Collagens are members of one of the most important families of structural
proteins in higher organisms. There are 28 types of
collagens encoded by 43 genes in humans that fall into several different functional
protein classes. Mutations in the major
fibrillar collagen genes lead to
osteogenesis imperfecta (COL1A1 and
COL1A2 encoding the chains of
Type I collagen), chondrodysplasias (COL2A1 encoding the chains of
Type II collagen), and
vascular Ehlers-Danlos syndrome (COL3A1 encoding the chains of
Type III collagen). Over the past 2 decades, mutations in these
collagen genes have been catalogued, in hopes of understanding the molecular etiology of diseases caused by these mutations, characterizing the genotype-phenotype relationships, and developing robust models predicting the molecular and clinical outcomes.
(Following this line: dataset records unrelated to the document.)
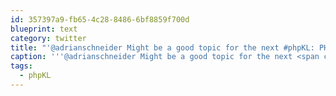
```yaml
---
id: 357397a9-fb65-4c28-8486-6bf8859f700d
blueprint: text
category: twitter
title: "'@adrianschneider Might be a good topic for the next #phpKL: PHP added to Elastic Beanstalkin AWS ow.ly/9Ne9N"
caption: '''@adrianschneider Might be a good topic for the next <span class="hashtag hashtag_local">#<a href="http://tweettemp.darylchymko.ca/?tag=phpkl">phpKL</a>: PHP added to Elastic Beanstalkin AWS <a href="http://ow.ly/9Ne9N" title="http://ow.ly/9Ne9N" class="link link_untco">ow.ly/9Ne9N</a>'
tags:
  - phpKL
---
```

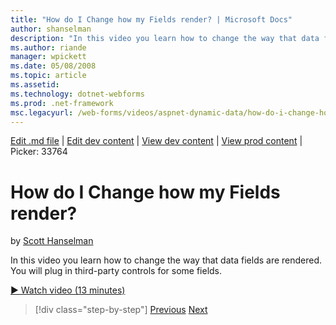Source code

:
 ```yaml
---
title: "How do I Change how my Fields render? | Microsoft Docs"
author: shanselman
description: "In this video you learn how to change the way that data fields are rendered. You will plug in third-party controls for some fields."
ms.author: riande
manager: wpickett
ms.date: 05/08/2008
ms.topic: article
ms.assetid: 
ms.technology: dotnet-webforms
ms.prod: .net-framework
msc.legacyurl: /web-forms/videos/aspnet-dynamic-data/how-do-i-change-how-my-fields-render
---
```

[Edit .md file](C:\Projects\msc\dev\Msc.Www\Web.ASP\App_Data\github\web-forms\videos\aspnet-dynamic-data\how-do-i-change-how-my-fields-render.md) | [Edit dev content](http://www.aspdev.net/umbraco#/content/content/edit/26807) | [View dev content](http://docs.aspdev.net/tutorials/web-forms/videos/aspnet-dynamic-data/how-do-i-change-how-my-fields-render.html) | [View prod content](http://www.asp.net/web-forms/videos/aspnet-dynamic-data/how-do-i-change-how-my-fields-render) | Picker: 33764

How do I Change how my Fields render?
====================
by [Scott Hanselman](https://github.com/shanselman)

In this video you learn how to change the way that data fields are rendered. You will plug in third-party controls for some fields.

[&#9654; Watch video (13 minutes)](https://channel9.msdn.com/Blogs/ASP-NET-Site-Videos/how-do-i-change-how-my-fields-render)

>[!div class="step-by-step"] [Previous](how-do-i-enable-inline-gridview-editing.md) [Next](how-do-i-handle-business-logic-exceptions.md)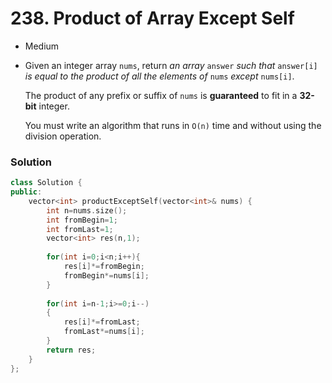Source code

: # 238. Product of Array Except Self

* Medium
*   Given an integer array `nums`, return _an array_ `answer` _such that_ `answer[i]` _is equal to the product of all the elements of_ `nums` _except_ `nums[i]`.

    The product of any prefix or suffix of `nums` is **guaranteed** to fit in a **32-bit** integer.

    You must write an algorithm that runs in `O(n)` time and without using the division operation.

### Solution&#x20;

```cpp
class Solution {
public:
    vector<int> productExceptSelf(vector<int>& nums) {
        int n=nums.size();
        int fromBegin=1;
        int fromLast=1;
        vector<int> res(n,1);
        
        for(int i=0;i<n;i++){
            res[i]*=fromBegin;
            fromBegin*=nums[i];
        }
        
        for(int i=n-1;i>=0;i--)
        {
            res[i]*=fromLast;
            fromLast*=nums[i];
        }
        return res;
    }
};
```

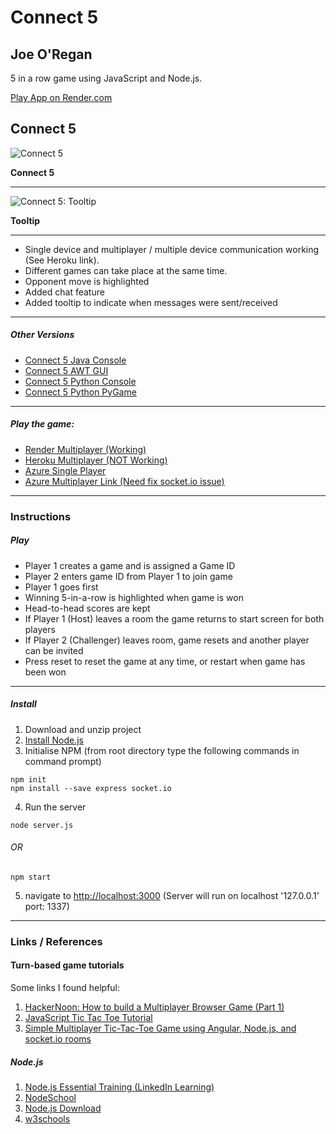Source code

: # Connect 5

## Joe O'Regan

5 in a row game using JavaScript and Node.js.

[Play App on Render.com](https://jor-connect5.onrender.com/)

## Connect 5

![Connect 5](https://raw.githubusercontent.com/joeaoregan/Connect5-JS/master/Screenshots/screenshot1.png "Connect 5")

**Connect 5**

---

![Connect 5: Tooltip](https://raw.githubusercontent.com/joeaoregan/Connect5-JS/master/Screenshots/screenshot2tooltip.png "Connect 5: Tooltip")

**Tooltip**

---

- Single device and multiplayer / multiple device communication working (See Heroku link).
- Different games can take place at the same time.
- Opponent move is highlighted
- Added chat feature
- Added tooltip to indicate when messages were sent/received

---

##### Other Versions

- [Connect 5 Java Console](https://github.com/joeaoregan/Java-AppsAndTutorials/tree/master/Connect5/src/jor/con5/text)
- [Connect 5 AWT GUI](https://github.com/joeaoregan/Java-AppsAndTutorials/tree/master/Connect5/src/jor/con5/gui)
- [Connect 5 Python Console](https://github.com/joeaoregan/Python-GamesAndTutorials/tree/master/Connect5-Console)
- [Connect 5 Python PyGame](https://github.com/joeaoregan/Python-GamesAndTutorials/tree/master/Connect5-GUI)

---

##### Play the game:

- [Render Multiplayer (Working)](https://jor-connect5.onrender.com/)
- [Heroku Multiplayer (NOT Working)](https://connect5-jor.herokuapp.com/)
- [Azure Single Player](http://test2-k00203642.azurewebsites.net/)
- [Azure Multiplayer Link (Need fix socket.io issue)](http://connect5-jor.azurewebsites.net/)

---

### Instructions

##### Play

- Player 1 creates a game and is assigned a Game ID
- Player 2 enters game ID from Player 1 to join game
- Player 1 goes first
- Winning 5-in-a-row is highlighted when game is won
- Head-to-head scores are kept
- If Player 1 (Host) leaves a room the game returns to start screen for both players
- If Player 2 (Challenger) leaves room, game resets and another player can be invited
- Press reset to reset the game at any time, or restart when game has been won

---

##### Install

1. Download and unzip project
2. [Install Node.js](https://nodejs.org/en/)
3. Initialise NPM (from root directory type the following commands in command prompt)

```
npm init
npm install --save express socket.io
```

4. Run the server

```
node server.js
```

###### OR

```
npm start
```

5. navigate to [http://localhost:3000](http://localhost:1337) (Server will run on localhost '127.0.0.1' port: 1337)

---

### Links / References

#### Turn-based game tutorials

Some links I found helpful:

1. [HackerNoon: How to build a Multiplayer Browser Game (Part 1)](https://hackernoon.com/how-to-build-a-multiplayer-browser-game-4a793818c29b)
2. [JavaScript Tic Tac Toe Tutorial](https://www.youtube.com/watch?v=P2TcQ3h0ipQ)
3. [Simple Multiplayer Tic-Tac-Toe Game using Angular, Node.js, and socket.io rooms](http://www.codershood.info/2018/01/07/building-dead-simple-multiplayer-tic-tac-toe-game-using-angular-nodejs-socket-io-rooms-part-1/)

##### Node.js

1. [Node.js Essential Training (LinkedIn Learning)](https://www.linkedin.com/learning/node-js-essential-training/welcome)
2. [NodeSchool](https://nodeschool.io/#workshoppers)
3. [Node.js Download](https://nodejs.org/en/)
4. [w3schools](https://www.w3schools.com/nodejs/)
To achieve these goals better, it is necessary to understand the natural patterns of variation in
collagen genes in human populations. We screened exons, flanking intronic regions, and conserved noncoding regions for variations in COL1A1,
COL1A2, COL2A1, and COL3A1 in 48 individuals from each of four ethnically diverse populations. We identified 459 single-nucleotide polymorphisms (SNPs), more than half of which were novel and not found in public databases. Of the 52 SNPs found in coding regions, 15 caused amino acid substitutions while 37 did not. Although the four
collagens have similar gene and
protein structures, they have different molecular evolutionary characteristics. For example, COL1A1 appears to have been under substantially stronger negative selection than the rest. Phylogenetic analysis also suggests that the four genes have very different evolutionary histories among the different ethnic groups. Our observations suggest that the study of
collagen mutations and their relationships with disease phenotypes should be performed in the context of the genetic background of the subjects.